Mr Pete Rose has done and gave more to the game of baseball than all that judge him!!!!!!!!!


----------



## ErieRider (Mar 23, 2010)

jeepdude64 said:


> read closer I was just like the rest of the tristate area.. nobody wanted bernie except the cowboys. When I rode by those 2 man huts I only seen one head out of each.. hmmmm glad I have an eskimo one..


We were in the shanty trying to get the fish back in after they scattered from the vehicle traffic... How many guys did you chat with monday?? Trust me I was there! Now this comment is a joke... So don't get upset about that!


----------



## ErieRider (Mar 23, 2010)

threeten said:


> we fought over who was going to be " turkey jones"
> come on-leave Bernie out of it!
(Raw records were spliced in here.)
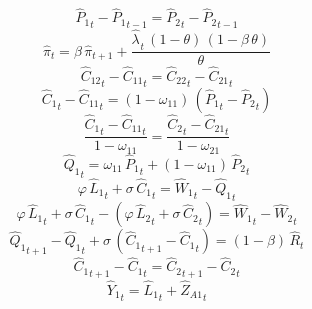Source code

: \begin{dmath}
{{\hat{P}_{1}}}_{t}-{{\hat{P}_{1}}}_{t-1}={{\hat{P}_{2}}}_{t}-{{\hat{P}_{2}}}_{t-1}
\end{dmath}
\begin{dmath}
{{\hat{\pi}}}_{t}={{\beta}}\, {{\hat{\pi}}}_{t+1}+\frac{{{\hat{\lambda}_{}}}_{t}\, \left(1-{{\theta}}\right)\, \left(1-{{\beta}}\, {{\theta}}\right)}{{{\theta}}}
\end{dmath}
\begin{dmath}
{{\hat{C}_{1 2}}}_{t}-{{\hat{C}_{1 1}}}_{t}={{\hat{C}_{2 2}}}_{t}-{{\hat{C}_{2 1}}}_{t}
\end{dmath}
\begin{dmath}
{{\hat{C}_{1}}}_{t}-{{\hat{C}_{1 1}}}_{t}=\left(1-{{\omega_{11}}}\right)\, \left({{\hat{P}_{1}}}_{t}-{{\hat{P}_{2}}}_{t}\right)
\end{dmath}
\begin{dmath}
\frac{{{\hat{C}_{1}}}_{t}-{{\hat{C}_{1 1}}}_{t}}{1-{{\omega_{11}}}}=\frac{{{\hat{C}_{2}}}_{t}-{{\hat{C}_{2 1}}}_{t}}{1-{{\omega_{21}}}}
\end{dmath}
\begin{dmath}
{{\hat{Q}_{1}}}_{t}={{\omega_{11}}}\, {{\hat{P}_{1}}}_{t}+\left(1-{{\omega_{11}}}\right)\, {{\hat{P}_{2}}}_{t}
\end{dmath}
\begin{dmath}
{{\varphi}}\, {{\hat{L}_{1}}}_{t}+{{\sigma}}\, {{\hat{C}_{1}}}_{t}={{\hat{W}_{1}}}_{t}-{{\hat{Q}_{1}}}_{t}
\end{dmath}
\begin{dmath}
{{\varphi}}\, {{\hat{L}_{1}}}_{t}+{{\sigma}}\, {{\hat{C}_{1}}}_{t}-\left({{\varphi}}\, {{\hat{L}_{2}}}_{t}+{{\sigma}}\, {{\hat{C}_{2}}}_{t}\right)={{\hat{W}_{1}}}_{t}-{{\hat{W}_{2}}}_{t}
\end{dmath}
\begin{dmath}
{{\hat{Q}_{1}}}_{t+1}-{{\hat{Q}_{1}}}_{t}+{{\sigma}}\, \left({{\hat{C}_{1}}}_{t+1}-{{\hat{C}_{1}}}_{t}\right)=\left(1-{{\beta}}\right)\, {{\hat{R}}}_{t}
\end{dmath}
\begin{dmath}
{{\hat{C}_{1}}}_{t+1}-{{\hat{C}_{1}}}_{t}={{\hat{C}_{2}}}_{t+1}-{{\hat{C}_{2}}}_{t}
\end{dmath}
\begin{dmath}
{{\hat{Y}_{1}}}_{t}={{\hat{L}_{1}}}_{t}+{{\hat{Z}_{A1}}}_{t}
\end{dmath}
LOL


Yeah.... What would be better than smashing Bradshaw head first into the ground!!! I could watch it all day [ame]http://youtu.be/t_BuDursFIg[/ame]


----------



## eyedreamn (Jun 12, 2011)

Please close thread


----------



## ErieRider (Mar 23, 2010)

Dave we love you and your p-burgh crew!!


----------



## eyedreamn (Jun 12, 2011)

We love you too brah!


----------



## Misdirection (Jul 16, 2012)

ErieRider said:


> Yeah.... What would be better than smashing Bradshaw head first into the ground!!! I could watch it all day http://youtu.be/t_BuDursFIg


You mean that QB with four super bowl rings?


----------



## ErieRider (Mar 23, 2010)

Misdirection said:


> You mean that QB with four super bowl rings?
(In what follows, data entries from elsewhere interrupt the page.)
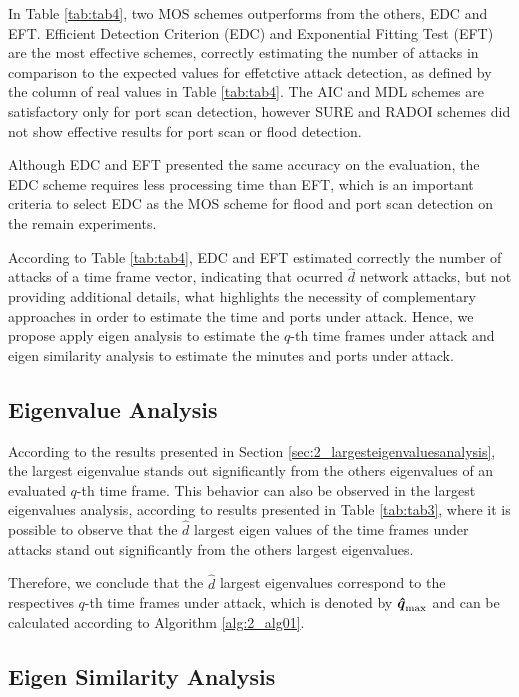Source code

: In Table \ref{tab:tab4}, two MOS schemes outperforms from the others, EDC and EFT. Efficient Detection Criterion (EDC) and Exponential Fitting Test (EFT) are the most effective schemes, correctly estimating the number of attacks in comparison to the expected values for effetctive attack detection, as defined by the column of real values in Table \ref{tab:tab4}. The AIC and MDL schemes are satisfactory only for port scan detection, however SURE and RADOI schemes did not show effective results for port scan or flood detection.

Although EDC and EFT presented the same accuracy on the evaluation, the EDC scheme requires less processing time than EFT, which is an important criteria to select EDC as the MOS scheme for flood and port scan detection on the remain experiments.

According to Table \ref{tab:tab4}, EDC and EFT estimated correctly the number of attacks of a time frame vector, indicating that ocurred $\hat{d}$ network attacks, but not providing additional details, what highlights the necessity of complementary approaches in order to estimate the time and ports under attack. Hence, we propose apply eigen analysis to estimate the $q$-th time frames under attack and eigen similarity analysis to estimate the minutes and ports under attack.

\subsection{Eigenvalue Analysis}
\label{sec:2_EigenvalueAnalysis}

According to the results presented in Section \ref{sec:2_largesteigenvaluesanalysis}, the largest eigenvalue stands out significantly from the others eigenvalues of an evaluated $q$-th time frame. This behavior can also be observed in the largest eigenvalues analysis, according to results presented in Table \ref{tab:tab3}, where it is possible to observe that the $\hat{d}$ largest eigen values of the time frames under attacks stand out significantly from the others largest eigenvalues. 

Therefore, we conclude that the $\hat{d}$ largest eigenvalues correspond to the respectives $q$-th time frames under attack, which is denoted by $\rm{\boldsymbol{\hat{q}}}_{\rm max}$ and can be calculated according to Algorithm \ref{alg:2_alg01}.

\subsection{Eigen Similarity Analysis}
\label{sec:2_EigenSimilarityAnalysis}

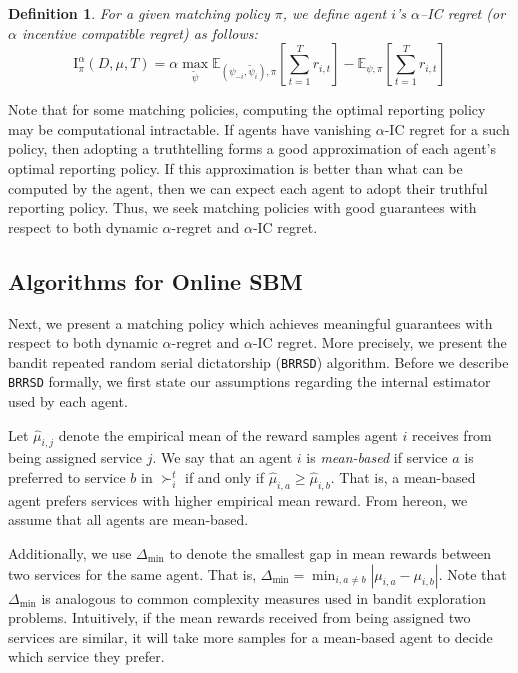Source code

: \documentclass[letterpaper,11pt]{article}
\newtheorem{defn}{Definition}
\begin{document}
\begin{defn}
    For a given matching policy $\pi$, we define agent $i$'s $\alpha$--IC regret (or $\alpha$ incentive compatible regret) as follows:
    \begin{equation*}
        \text{I}^{\alpha}_{\pi}(D, \mu, T) = \alpha \max_{\tilde{\psi}} \mathbb{E}_{\left(\psi_{-i}, \tilde{\psi}_{i}\right), \pi}\left[\sum^{T}_{t=1}r_{i, t}\right] -  \mathbb{E}_{\psi, \pi}\left[\sum^{T}_{t=1}r_{i, t}\right]
    \end{equation*}
\end{defn}
Note that for some matching policies, computing the optimal reporting policy may be computational intractable. If agents have vanishing $\alpha$-IC regret for a such  policy, then adopting a truthtelling  forms a good approximation of each agent's optimal reporting policy. If this approximation is better than what can be computed by the agent, then we can expect each agent to adopt their truthful reporting policy. Thus, we seek matching policies with good guarantees with respect to both dynamic $\alpha$-regret and $\alpha$-IC regret.

\subsection{Algorithms for Online SBM}
Next, we present a matching policy which achieves meaningful guarantees with respect to both dynamic $\alpha$-regret and $\alpha$-IC regret. More precisely, we present the bandit repeated random serial dictatorship (\texttt{BRRSD}) algorithm. Before we describe \texttt{BRRSD} formally, we first state our assumptions regarding the internal estimator used by each agent. 

Let $\hat{\mu}_{i, j}$ denote the empirical mean of the reward samples agent $i$ receives from being assigned service $j$. We say that an agent $i$ is \emph{mean-based} if service $a$ is preferred to service $b$ in $\succ^{t}_{i}$ if and only if $\hat{\mu}_{i, a} \geq \hat{\mu}_{i, b}$. That is, a mean-based agent  prefers services with higher empirical mean reward. From hereon, we assume that all agents are mean-based. 

Additionally, we use $\Delta_{\text{min}}$ to denote the smallest gap in mean rewards between two services for the same agent. That is, $\Delta_{\text{min}} = \min_{i,a\neq b}\left|\mu_{i,a} - \mu_{i, b}\right|$. Note that $\Delta_\text{min}$ is analogous to common complexity measures used in bandit exploration problems. Intuitively, if the mean rewards received from being assigned two services are similar, it will take more samples for a mean-based agent to decide which service they prefer. 
\end{document}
No meant that QB with four super bowl rings that is getting smashed into the ground


----------



## moke (Feb 25, 2008)

Man that Pete Rose was a movie star back in the day....


----------



## ErieRider (Mar 23, 2010)

Moke..... Did not know he did movies..... I remember him back in wrestlemania but no movies.... Guess maybe some walk on roles... But you say he was a actor with full movies to his name??? That I did not know.. Guess you learn something new every day!!!! Thanks!


----------



## c. j. stone (Sep 24, 2006)

BIG JOHNSON said:


> Thanks for letting me fish with u guys, glad I finally found a group to let me tag along.



He said, tongue in cheek!!


----------



## ErieRider (Mar 23, 2010)

c. j. stone said:


> He said, tongue in cheek!!


????????????? Missed that one


----------